Currently the desktop application polls every X seconds retreiving the data. This is costly and results in many redudant requests to the server as nothing has changed. We'd like to switch to more of a PUSH design.

We already have in place a way to send small messages to our desktop applications via Azure Service Bus. Our plan is to push a message over service bus each time the data has been changed by the web app.

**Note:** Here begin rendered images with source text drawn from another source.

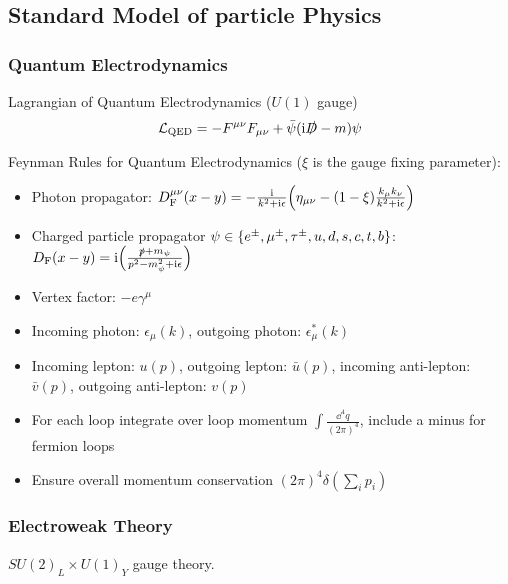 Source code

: 	\subsection{Standard Model of particle Physics}

		\subsubsection{Quantum Electrodynamics}
			Lagrangian of Quantum Electrodynamics ($U(1)$ gauge)
			\begin{equation}
				\mathcal{L}_\mathrm{QED} = -F^{\mu\nu}F_{\mu\nu} + \bar{\psi}(\mathrm{i}\slashed{D}-m)\psi
			\end{equation}

			\noindent
			Feynman Rules for Quantum Electrodynamics ($\xi$ is the gauge fixing parameter):
			\begin{itemize}\itemsep -0pt
				\item Photon propagator: $D_\text{F}^{\mu\nu}(x-y) = -\frac{\mathrm{i}}{k^2+\mathrm{i}\epsilon} \qty(\eta_{\mu\nu}-(1-\xi)\frac{k_\mu k_\nu}{k^2+\mathrm{i}\epsilon} )$
				\item Charged particle propagator $\psi \in \qty{e^\pm, \mu^\pm ,\tau^\pm, u,d,s,c,t,b}$: $D_\text{F}(x-y) = \mathrm{i}\qty(\frac{\slashed{p}+m_\psi}{p^2-m_\psi^2+\mathrm{i}\epsilon})$
				\item Vertex factor: $-e\gamma^\mu$
				\item Incoming photon: $\epsilon_\mu(k)$, outgoing photon: $\epsilon^{*}_\mu(k)$
				\item Incoming lepton: $u(p)$, outgoing lepton: $\bar{u}(p)$, incoming anti-lepton: $\bar{v}(p)$, outgoing anti-lepton: $v(p)$
				\item For each loop integrate over loop momentum $\int \frac{\dd^4 q}{(2\pi)^4}$, include a minus for fermion loops
				\item Ensure overall momentum conservation $(2\pi)^4 \delta(\sum_i p_i)$
			\end{itemize}

		\subsubsection{Electroweak Theory}
			$SU(2)_L \times U(1)_Y$ gauge theory.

However, we want to throttle these change notices. So that we only ever push a notice over service bus no less than every Y seconds. Meaning if one set of users is hammering away on the site generating a lot of changes, we only require the desktop application update no more than once per minute.

Here is the basic idea of the work flow:

  User => WebApp => Writes Data to SQL =>
  User => WebApp => Writes Data to SQL => Throttler => ServiceBus => Desktop App => Requests Data from SQL
  User => WebApp => Writes Data to SQL =>

Are there any Cloud Design patterns that exist to solve this "throttling" issue? Are there any specific Azure "bits" that can help. I'd like to avoid having to just store time data in SQL server checking it each time a request comes in, but that's my best guess right now.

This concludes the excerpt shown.